EXERCISE DETAILS:
Transcribe the data. Leave out nothing.

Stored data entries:
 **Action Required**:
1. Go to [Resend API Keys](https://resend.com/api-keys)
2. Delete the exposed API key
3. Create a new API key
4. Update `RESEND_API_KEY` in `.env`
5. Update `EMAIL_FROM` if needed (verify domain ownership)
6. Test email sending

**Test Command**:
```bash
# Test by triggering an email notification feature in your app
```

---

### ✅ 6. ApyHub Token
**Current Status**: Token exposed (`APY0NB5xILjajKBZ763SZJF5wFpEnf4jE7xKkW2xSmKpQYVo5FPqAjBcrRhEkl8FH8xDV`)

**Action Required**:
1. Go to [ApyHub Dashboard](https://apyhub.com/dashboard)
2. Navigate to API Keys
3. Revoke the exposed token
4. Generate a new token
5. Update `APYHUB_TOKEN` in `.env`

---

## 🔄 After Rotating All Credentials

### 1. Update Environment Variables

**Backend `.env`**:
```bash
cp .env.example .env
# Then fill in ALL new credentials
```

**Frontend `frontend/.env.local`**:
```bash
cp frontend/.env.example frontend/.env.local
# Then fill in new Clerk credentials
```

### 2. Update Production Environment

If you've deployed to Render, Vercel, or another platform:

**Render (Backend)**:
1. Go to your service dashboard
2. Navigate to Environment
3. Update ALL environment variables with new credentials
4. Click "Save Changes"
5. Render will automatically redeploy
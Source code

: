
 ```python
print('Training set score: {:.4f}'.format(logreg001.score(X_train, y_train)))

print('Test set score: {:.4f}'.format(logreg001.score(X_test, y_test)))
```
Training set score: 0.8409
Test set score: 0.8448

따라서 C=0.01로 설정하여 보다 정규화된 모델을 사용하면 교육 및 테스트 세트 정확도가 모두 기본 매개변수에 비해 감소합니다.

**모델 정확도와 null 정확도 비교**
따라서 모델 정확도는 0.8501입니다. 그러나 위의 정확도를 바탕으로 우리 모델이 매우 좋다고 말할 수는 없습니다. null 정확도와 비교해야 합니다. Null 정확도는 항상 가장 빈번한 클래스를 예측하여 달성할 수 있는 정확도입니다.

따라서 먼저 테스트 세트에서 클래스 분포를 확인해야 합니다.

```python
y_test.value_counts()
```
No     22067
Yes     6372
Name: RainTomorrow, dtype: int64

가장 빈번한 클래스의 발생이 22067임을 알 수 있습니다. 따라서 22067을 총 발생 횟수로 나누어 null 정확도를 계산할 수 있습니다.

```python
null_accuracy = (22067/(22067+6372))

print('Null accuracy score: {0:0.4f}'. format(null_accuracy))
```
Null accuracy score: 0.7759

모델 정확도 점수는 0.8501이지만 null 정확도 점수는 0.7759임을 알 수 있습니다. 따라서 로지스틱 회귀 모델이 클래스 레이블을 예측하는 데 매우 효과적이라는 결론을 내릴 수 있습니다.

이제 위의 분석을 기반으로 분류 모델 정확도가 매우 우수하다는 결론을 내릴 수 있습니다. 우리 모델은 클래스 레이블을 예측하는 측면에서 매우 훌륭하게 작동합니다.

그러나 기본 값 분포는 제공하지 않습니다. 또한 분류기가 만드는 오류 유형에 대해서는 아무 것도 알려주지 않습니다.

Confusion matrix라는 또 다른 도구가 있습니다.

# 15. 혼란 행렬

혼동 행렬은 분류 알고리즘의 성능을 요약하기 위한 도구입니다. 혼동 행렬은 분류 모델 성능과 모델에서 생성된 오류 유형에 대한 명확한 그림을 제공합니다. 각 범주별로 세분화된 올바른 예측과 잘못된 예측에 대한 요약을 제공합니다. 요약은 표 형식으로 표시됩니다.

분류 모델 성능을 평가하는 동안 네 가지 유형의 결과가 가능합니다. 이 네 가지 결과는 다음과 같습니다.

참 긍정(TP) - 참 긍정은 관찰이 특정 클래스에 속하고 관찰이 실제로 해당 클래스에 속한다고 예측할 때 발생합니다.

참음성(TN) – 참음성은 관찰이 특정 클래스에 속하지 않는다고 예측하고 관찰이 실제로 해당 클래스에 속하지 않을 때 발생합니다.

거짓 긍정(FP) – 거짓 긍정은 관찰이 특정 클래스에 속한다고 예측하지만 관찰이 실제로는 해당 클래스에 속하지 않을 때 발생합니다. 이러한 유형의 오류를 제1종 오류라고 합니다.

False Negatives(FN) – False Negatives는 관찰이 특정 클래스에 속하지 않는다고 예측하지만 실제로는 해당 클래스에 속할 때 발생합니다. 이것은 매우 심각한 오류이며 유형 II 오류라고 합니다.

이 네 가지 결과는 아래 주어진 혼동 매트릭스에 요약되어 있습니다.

EXERCISE RESPONSE:
 **Action Required**:
1. Go to [Resend API Keys](https://resend.com/api-keys)
2. Delete the exposed API key
3. Create a new API key
4. Update `RESEND_API_KEY` in `.env`
5. Update `EMAIL_FROM` if needed (verify domain ownership)
6. Test email sending

**Test Command**:
```bash
# Test by triggering an email notification feature in your app
```

---

### ✅ 6. ApyHub Token
**Current Status**: Token exposed (`APY0NB5xILjajKBZ763SZJF5wFpEnf4jE7xKkW2xSmKpQYVo5FPqAjBcrRhEkl8FH8xDV`)

**Action Required**:
1. Go to [ApyHub Dashboard](https://apyhub.com/dashboard)
2. Navigate to API Keys
3. Revoke the exposed token
4. Generate a new token
5. Update `APYHUB_TOKEN` in `.env`

---

## 🔄 After Rotating All Credentials

### 1. Update Environment Variables

**Backend `.env`**:
```bash
cp .env.example .env
# Then fill in ALL new credentials
```

**Frontend `frontend/.env.local`**:
```bash
cp frontend/.env.example frontend/.env.local
# Then fill in new Clerk credentials
```

### 2. Update Production Environment

If you've deployed to Render, Vercel, or another platform:

**Render (Backend)**:
1. Go to your service dashboard
2. Navigate to Environment
3. Update ALL environment variables with new credentials
4. Click "Save Changes"
5. Render will automatically redeploy
Source code

:
 ```python
print('Training set score: {:.4f}'.format(logreg001.score(X_train, y_train)))

print('Test set score: {:.4f}'.format(logreg001.score(X_test, y_test)))
```
Training set score: 0.8409
Test set score: 0.8448

따라서 C=0.01로 설정하여 보다 정규화된 모델을 사용하면 교육 및 테스트 세트 정확도가 모두 기본 매개변수에 비해 감소합니다.

**모델 정확도와 null 정확도 비교**
따라서 모델 정확도는 0.8501입니다. 그러나 위의 정확도를 바탕으로 우리 모델이 매우 좋다고 말할 수는 없습니다. null 정확도와 비교해야 합니다. Null 정확도는 항상 가장 빈번한 클래스를 예측하여 달성할 수 있는 정확도입니다.

따라서 먼저 테스트 세트에서 클래스 분포를 확인해야 합니다.

```python
y_test.value_counts()
```
No     22067
Yes     6372
Name: RainTomorrow, dtype: int64

가장 빈번한 클래스의 발생이 22067임을 알 수 있습니다. 따라서 22067을 총 발생 횟수로 나누어 null 정확도를 계산할 수 있습니다.

```python
null_accuracy = (22067/(22067+6372))

print('Null accuracy score: {0:0.4f}'. format(null_accuracy))
```
Null accuracy score: 0.7759

모델 정확도 점수는 0.8501이지만 null 정확도 점수는 0.7759임을 알 수 있습니다. 따라서 로지스틱 회귀 모델이 클래스 레이블을 예측하는 데 매우 효과적이라는 결론을 내릴 수 있습니다.

이제 위의 분석을 기반으로 분류 모델 정확도가 매우 우수하다는 결론을 내릴 수 있습니다. 우리 모델은 클래스 레이블을 예측하는 측면에서 매우 훌륭하게 작동합니다.

그러나 기본 값 분포는 제공하지 않습니다. 또한 분류기가 만드는 오류 유형에 대해서는 아무 것도 알려주지 않습니다.

Confusion matrix라는 또 다른 도구가 있습니다.

# 15. 혼란 행렬

혼동 행렬은 분류 알고리즘의 성능을 요약하기 위한 도구입니다. 혼동 행렬은 분류 모델 성능과 모델에서 생성된 오류 유형에 대한 명확한 그림을 제공합니다. 각 범주별로 세분화된 올바른 예측과 잘못된 예측에 대한 요약을 제공합니다. 요약은 표 형식으로 표시됩니다.

분류 모델 성능을 평가하는 동안 네 가지 유형의 결과가 가능합니다. 이 네 가지 결과는 다음과 같습니다.

참 긍정(TP) - 참 긍정은 관찰이 특정 클래스에 속하고 관찰이 실제로 해당 클래스에 속한다고 예측할 때 발생합니다.

참음성(TN) – 참음성은 관찰이 특정 클래스에 속하지 않는다고 예측하고 관찰이 실제로 해당 클래스에 속하지 않을 때 발생합니다.

거짓 긍정(FP) – 거짓 긍정은 관찰이 특정 클래스에 속한다고 예측하지만 관찰이 실제로는 해당 클래스에 속하지 않을 때 발생합니다. 이러한 유형의 오류를 제1종 오류라고 합니다.

False Negatives(FN) – False Negatives는 관찰이 특정 클래스에 속하지 않는다고 예측하지만 실제로는 해당 클래스에 속할 때 발생합니다. 이것은 매우 심각한 오류이며 유형 II 오류라고 합니다.

이 네 가지 결과는 아래 주어진 혼동 매트릭스에 요약되어 있습니다.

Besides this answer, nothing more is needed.